Search icon


10th Jun 2010

UFC 115: Legends collide

Two UFC legends collide this Saturday when Rich Franklin battles Chuck Liddell. Both are beloved former champions. Both have also seen better days.


Two UFC legends collide this Saturday when Rich ‘Ace’ Franklin battles hall-of-famer Chuck ‘The Iceman’ Liddell. Both are former champions, beloved by fans. Both have also seen better days.

At 40, Liddell in particular would appear to be nearing the end of a glittering career, during which he terrorised the light heavyweight division with his wrecking-ball power. Between 2002 and 2006, he knocked out Randy Couture, Tito Ortiz and Renato Sobral – twice apiece!

He also represented the sport well. Behind the trademark Mohawk and steely glare was a college-educated, respectful man. “If it wasn’t for MMA, Chuck Liddell would be an accountant,” UFC president Dana White has quipped many times.

Recognising a blend of likeability and fighting excellence, the UFC marketed Liddell as the sport’s first crossover superstar. Magazine covers, music videos, cameos on hit shows like ‘Entourage’, and most recently, a decent showing on ‘Dancing with the Stars’ all helped Liddell become a household name.

Some of Chuck’s best moments:

Unfortunately, mainstream popularity arrived just as his famed punch resistance departed. Liddell has lost four of his last five fights, and been knocked out in three of those losses. He’s also been knocked down in each of his last five fights. Many fans and commentators are now concerned for his health.

“I’m not his father,” Dana White has continually said when criticised for allowing Liddell to remain in the UFC. And in fairness, he has done his utmost to usher his long-time friend into retirement. Following his knockout loss to Mauricio ‘Shogun’ Rua last April, White even appeared to announce Liddell’s retirement without the fighter’s consent.

Liddell himself has always been coy on retirement. Instead, he has talked of giving his “brain time to heal” – a disturbing notion, unlikely founded upon kosher medicine. Indeed, history shows that once a fighter has been KO’d, it appears easier and easier for the same to recur. Just ask Ricky Hatton.

Unsurprising then that White originally handpicked light-punching Tito Ortiz to face Liddell at UFC 115. Plus, the UFC could promote the bout by pitting the fighters as opposing coaches on season 11 of TUF (The Ultimate Fighter), thus exploiting their well-documented mutual hatred.

Unfortunately, things are rarely straight-forward when Tito Ortiz is involved. The controversial fighter incensed both White and Liddell by making a late withdrawal from UFC 115 due to a longstanding injury.

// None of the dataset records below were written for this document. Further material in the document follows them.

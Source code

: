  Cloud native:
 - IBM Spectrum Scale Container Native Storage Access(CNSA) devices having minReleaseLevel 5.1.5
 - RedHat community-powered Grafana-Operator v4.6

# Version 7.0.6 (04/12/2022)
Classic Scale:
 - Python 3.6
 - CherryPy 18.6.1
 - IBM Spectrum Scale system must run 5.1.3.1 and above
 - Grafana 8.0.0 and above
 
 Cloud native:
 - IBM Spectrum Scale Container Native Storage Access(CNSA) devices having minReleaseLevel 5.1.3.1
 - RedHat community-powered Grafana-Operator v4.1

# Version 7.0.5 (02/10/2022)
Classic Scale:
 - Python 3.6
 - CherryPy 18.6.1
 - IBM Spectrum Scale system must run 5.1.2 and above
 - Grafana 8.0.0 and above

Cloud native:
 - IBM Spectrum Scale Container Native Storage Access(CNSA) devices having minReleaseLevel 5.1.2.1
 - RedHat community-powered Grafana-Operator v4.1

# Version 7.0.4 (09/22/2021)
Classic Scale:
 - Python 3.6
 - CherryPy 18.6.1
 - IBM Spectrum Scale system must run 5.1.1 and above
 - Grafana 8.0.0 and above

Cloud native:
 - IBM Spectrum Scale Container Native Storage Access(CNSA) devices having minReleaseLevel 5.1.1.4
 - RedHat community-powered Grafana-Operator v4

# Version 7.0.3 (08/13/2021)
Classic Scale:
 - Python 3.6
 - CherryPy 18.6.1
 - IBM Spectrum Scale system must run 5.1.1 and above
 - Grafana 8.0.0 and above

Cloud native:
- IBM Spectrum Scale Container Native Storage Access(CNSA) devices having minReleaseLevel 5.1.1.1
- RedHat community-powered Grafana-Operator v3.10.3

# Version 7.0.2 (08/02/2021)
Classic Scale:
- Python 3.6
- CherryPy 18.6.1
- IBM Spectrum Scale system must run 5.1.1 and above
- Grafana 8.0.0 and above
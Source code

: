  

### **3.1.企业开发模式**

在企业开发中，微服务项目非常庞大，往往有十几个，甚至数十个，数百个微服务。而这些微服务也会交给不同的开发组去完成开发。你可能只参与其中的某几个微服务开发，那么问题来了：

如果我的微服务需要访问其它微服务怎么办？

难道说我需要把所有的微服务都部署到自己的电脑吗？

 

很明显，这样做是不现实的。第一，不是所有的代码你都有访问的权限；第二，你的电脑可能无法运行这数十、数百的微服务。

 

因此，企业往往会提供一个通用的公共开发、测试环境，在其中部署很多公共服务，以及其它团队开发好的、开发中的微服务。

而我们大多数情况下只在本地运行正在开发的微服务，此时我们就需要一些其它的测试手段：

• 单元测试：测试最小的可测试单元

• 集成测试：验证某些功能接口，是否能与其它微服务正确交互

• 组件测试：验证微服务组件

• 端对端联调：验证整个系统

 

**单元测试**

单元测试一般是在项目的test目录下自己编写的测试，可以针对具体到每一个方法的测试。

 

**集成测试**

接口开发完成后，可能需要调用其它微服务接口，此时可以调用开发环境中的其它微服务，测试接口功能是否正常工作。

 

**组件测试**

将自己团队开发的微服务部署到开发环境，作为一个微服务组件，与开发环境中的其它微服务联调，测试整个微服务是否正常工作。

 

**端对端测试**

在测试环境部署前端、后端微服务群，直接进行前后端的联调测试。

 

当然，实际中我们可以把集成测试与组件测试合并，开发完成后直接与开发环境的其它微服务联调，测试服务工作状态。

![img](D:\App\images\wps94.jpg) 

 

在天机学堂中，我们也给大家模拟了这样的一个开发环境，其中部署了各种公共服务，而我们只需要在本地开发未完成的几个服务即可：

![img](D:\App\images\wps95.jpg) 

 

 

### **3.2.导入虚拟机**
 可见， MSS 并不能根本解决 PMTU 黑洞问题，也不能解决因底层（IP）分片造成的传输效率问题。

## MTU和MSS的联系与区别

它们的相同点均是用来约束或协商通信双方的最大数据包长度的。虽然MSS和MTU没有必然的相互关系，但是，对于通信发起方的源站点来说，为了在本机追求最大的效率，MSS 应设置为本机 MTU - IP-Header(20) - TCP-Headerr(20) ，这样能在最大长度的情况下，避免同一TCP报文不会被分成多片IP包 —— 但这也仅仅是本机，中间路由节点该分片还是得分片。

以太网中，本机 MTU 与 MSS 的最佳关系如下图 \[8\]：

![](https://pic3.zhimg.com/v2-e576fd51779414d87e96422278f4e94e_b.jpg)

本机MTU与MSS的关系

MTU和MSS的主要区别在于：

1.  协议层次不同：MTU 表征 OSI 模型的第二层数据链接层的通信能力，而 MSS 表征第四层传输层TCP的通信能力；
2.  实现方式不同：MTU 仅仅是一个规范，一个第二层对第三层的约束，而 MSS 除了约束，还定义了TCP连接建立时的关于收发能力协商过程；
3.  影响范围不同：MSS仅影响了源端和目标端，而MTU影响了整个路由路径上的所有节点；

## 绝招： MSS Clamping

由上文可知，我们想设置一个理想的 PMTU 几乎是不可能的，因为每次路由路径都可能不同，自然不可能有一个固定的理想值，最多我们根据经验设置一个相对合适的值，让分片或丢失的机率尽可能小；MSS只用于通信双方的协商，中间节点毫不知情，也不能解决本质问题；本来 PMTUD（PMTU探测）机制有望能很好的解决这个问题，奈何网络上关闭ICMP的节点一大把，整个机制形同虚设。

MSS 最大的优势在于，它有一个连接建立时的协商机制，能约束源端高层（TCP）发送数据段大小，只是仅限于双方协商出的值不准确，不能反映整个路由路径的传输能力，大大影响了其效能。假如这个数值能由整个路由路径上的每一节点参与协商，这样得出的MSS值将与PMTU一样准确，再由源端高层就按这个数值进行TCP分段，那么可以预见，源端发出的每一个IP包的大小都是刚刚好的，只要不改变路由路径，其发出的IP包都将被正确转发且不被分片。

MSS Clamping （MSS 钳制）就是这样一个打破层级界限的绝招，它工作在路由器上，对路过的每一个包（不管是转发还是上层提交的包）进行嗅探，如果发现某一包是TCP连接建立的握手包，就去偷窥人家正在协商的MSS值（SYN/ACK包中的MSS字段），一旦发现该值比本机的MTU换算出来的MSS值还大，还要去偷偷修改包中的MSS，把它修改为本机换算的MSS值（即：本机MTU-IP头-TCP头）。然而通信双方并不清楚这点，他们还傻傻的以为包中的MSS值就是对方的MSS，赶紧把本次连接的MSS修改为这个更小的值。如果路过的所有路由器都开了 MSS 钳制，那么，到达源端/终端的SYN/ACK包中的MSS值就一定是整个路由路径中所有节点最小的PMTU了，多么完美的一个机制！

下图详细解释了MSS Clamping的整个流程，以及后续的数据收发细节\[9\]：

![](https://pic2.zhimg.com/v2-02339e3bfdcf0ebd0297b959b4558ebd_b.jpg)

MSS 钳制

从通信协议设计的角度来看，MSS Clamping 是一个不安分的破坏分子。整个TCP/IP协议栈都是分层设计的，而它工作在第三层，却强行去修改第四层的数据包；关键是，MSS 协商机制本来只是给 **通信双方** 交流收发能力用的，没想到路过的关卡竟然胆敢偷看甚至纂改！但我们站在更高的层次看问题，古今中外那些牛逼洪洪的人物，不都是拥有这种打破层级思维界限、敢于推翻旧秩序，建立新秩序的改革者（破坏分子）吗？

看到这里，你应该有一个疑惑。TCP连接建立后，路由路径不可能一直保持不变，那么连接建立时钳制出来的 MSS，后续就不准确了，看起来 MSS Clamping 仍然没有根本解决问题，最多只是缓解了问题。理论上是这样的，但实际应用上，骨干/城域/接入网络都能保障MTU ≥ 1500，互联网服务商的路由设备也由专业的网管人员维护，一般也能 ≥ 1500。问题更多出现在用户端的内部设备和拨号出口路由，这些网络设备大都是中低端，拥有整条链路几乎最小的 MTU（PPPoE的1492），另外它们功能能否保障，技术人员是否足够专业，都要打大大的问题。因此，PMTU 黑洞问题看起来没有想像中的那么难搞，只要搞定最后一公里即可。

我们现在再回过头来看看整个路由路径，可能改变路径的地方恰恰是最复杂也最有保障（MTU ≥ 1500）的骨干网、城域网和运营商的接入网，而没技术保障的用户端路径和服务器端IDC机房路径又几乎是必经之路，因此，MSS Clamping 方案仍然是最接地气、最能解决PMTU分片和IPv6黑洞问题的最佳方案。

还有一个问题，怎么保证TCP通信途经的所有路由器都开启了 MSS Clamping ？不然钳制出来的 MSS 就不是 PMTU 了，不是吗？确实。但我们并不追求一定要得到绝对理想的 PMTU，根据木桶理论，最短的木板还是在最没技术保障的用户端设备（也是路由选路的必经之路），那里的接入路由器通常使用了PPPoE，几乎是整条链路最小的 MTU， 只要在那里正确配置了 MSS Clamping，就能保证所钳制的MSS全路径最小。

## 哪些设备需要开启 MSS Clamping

Many suspect that Ortiz always intended to withdraw, and simply used the TV exposure from TUF to promote his clothing label. Regardless, the UFC was left in a quandary, having wasted an entire season promoting a dead bout.

Rich putting the hurt on various unfortunate individuals:

Enter the UFC’s self-confessed ‘go to’ guy. “I’m kind of a company man,” said Rich Franklin recently. “If they need something done, then I’m going to do it.” Not only did Franklin accept the Liddell bout at short notice, but he even assumed coaching duties for the final week of TUF after White fired Ortiz.

Like Liddell, Franklin is desperate for a win. At 35-years-old, and with three losses in his last six fights (including a heavy KO in his last bout against Vitor Belfort), some are questioning if he too is in decline.

There was a time (circa 2006) when a Franklin v Liddell bout would have been a mouth-watering, pound-for-pound decider. Even now, a tussle between two such fan-favourites will do solid pay-per-view figures. However, much of the intrigue now centres on finding out what’s left in the tank of two ageing warriors.